お客様は神様じゃない。


~「働く女性のLife Designマガジン アヴァンティ」に連載中のコラムより

 アメリカでは「お客様」は確かに客ではあるけど、決して神様ではない。スーパーに行けば、どれだけ行列ができていようとキャッシャーはしばしば手を止めて同僚とのおしゃべりを楽しむし、かつこのおしゃべりは客側の質問を遮ってでも行われる。また、小売店やレストランの中には「当店にはあなたにサービスを “提供しない権利” があります」というサインを目立つ場所に付けているところもあり、かなり強気だ。  カスタマーサービスに電話をすれば、まず、最初に人間が出ることはない。次から次に現れる機械のオペレーターをゲームのようにクリアし、さらに1時間ほどたらい回しされた挙句に電話が突然切れることもある。少なからず起こるこのアクシデントについて、大手企業のカスタマーサービスで働いていた知り合いに聞くと、「1時間に何人裁くというノルマがあるので、ややこしい問合せは間違えたふりをして切るんだ」との回答(え!)。  宅配業者はしばしば小包を玄関の前に置いて、ピンポンダッシュで逃げていく。家人がいようがいまいが関係ない。外出先から戻ってきたら、目立つ場所に置きっぱなしの小包が盗まれていることもあるし、お知らせもなく投げ込まれた隣人宛ての古びた小包をある日、庭の隅に発見することもある。ここには日本の宅配業者のような涙ぐましさはナイ!

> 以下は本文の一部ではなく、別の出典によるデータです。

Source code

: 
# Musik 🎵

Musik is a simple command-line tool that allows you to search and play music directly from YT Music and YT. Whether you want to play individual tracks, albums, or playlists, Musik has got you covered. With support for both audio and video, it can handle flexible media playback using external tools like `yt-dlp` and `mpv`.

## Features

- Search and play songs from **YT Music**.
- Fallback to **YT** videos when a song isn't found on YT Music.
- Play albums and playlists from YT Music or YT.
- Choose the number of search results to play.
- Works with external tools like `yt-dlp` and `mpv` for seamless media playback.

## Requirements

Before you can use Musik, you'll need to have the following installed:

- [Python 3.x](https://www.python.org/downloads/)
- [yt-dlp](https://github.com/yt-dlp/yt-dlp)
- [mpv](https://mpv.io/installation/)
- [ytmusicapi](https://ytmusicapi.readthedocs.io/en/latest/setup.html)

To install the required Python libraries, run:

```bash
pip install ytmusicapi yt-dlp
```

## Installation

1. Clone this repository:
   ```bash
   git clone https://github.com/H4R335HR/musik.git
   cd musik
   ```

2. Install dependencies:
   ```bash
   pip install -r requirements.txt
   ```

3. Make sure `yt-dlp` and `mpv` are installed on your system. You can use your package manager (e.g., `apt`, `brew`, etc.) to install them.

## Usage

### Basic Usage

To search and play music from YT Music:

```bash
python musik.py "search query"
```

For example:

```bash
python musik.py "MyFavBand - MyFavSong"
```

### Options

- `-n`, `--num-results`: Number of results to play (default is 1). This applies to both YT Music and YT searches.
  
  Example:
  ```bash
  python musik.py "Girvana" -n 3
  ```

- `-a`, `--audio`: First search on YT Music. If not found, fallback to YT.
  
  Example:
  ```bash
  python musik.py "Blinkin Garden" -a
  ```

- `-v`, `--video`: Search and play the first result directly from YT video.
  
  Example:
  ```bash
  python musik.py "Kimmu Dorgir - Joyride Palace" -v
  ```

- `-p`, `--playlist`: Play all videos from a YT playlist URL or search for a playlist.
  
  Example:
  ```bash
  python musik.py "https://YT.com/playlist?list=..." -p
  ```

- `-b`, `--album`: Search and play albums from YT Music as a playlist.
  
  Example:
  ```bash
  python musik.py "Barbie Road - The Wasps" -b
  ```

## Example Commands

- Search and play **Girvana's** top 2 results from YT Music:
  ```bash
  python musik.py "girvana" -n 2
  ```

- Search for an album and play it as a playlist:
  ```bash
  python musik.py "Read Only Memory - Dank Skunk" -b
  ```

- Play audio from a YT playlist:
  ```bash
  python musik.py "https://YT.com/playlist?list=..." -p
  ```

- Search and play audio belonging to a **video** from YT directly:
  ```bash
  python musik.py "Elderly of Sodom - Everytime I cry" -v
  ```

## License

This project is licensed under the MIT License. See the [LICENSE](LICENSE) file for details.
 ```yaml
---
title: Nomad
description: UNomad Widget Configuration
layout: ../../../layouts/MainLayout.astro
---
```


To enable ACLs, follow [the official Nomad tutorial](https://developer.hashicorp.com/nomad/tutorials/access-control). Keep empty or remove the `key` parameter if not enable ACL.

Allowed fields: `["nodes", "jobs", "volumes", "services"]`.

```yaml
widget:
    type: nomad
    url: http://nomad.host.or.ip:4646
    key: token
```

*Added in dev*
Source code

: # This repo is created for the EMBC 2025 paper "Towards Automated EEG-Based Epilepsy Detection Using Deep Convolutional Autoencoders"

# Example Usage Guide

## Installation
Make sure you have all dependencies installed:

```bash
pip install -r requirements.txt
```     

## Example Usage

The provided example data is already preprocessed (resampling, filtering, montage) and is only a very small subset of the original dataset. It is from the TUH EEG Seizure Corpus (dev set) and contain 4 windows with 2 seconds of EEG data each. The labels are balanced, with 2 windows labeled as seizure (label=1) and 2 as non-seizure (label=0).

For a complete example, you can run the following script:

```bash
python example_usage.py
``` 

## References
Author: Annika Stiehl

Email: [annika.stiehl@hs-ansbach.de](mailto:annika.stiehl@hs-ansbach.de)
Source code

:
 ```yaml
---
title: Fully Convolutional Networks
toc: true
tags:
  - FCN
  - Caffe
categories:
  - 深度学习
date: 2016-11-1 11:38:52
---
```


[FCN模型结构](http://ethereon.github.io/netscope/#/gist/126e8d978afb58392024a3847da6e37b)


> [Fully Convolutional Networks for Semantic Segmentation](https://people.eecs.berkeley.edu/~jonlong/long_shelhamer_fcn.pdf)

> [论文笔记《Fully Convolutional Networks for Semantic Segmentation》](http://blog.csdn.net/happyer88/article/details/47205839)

 しかしモンスターカスタマーも少なくないアメリカで、サービスを提供する側の強気の姿勢はある意味、秩序の維持に一役買っているのかもしれない。お客様すら神様になれないこの国では、とんでもない客なぞ、一番下っ端のバイト生からもばっさりぶった切られる。  ちょっと前に日本のニュースで、無断駐車を阻止しようと「車をロックします! 外してほしかったら4万円!」などの過激な貼り紙をしたコンビニが議論になっていたが、アメリカではこのようにはっきりと店側が被害を被る場合は、貼り紙などの「お情け」は期待できないだろう。あっさりレッカー移動されて、その費用約3万円を車の持ち主が負担というのが予測される終着点だ(といってもアメリカでは店の駐車場が広大なところが多いので、この手のトラブルはあまりない)。  アメリカに住んでいると、店や会社の適当な対応に呆れることも多いが、こちらに住んでいる限りは私もサービスを提供する側に立つことがあるわけで、実際その立場に立ってみると、このくつろいだ環境はまるで天国のように感じる。  働くときはストレスの少ないアメリカで、サービスを受けるときは至れり尽くせりの日本で…なんていう好都合な世界を夢見ている今日この頃だ。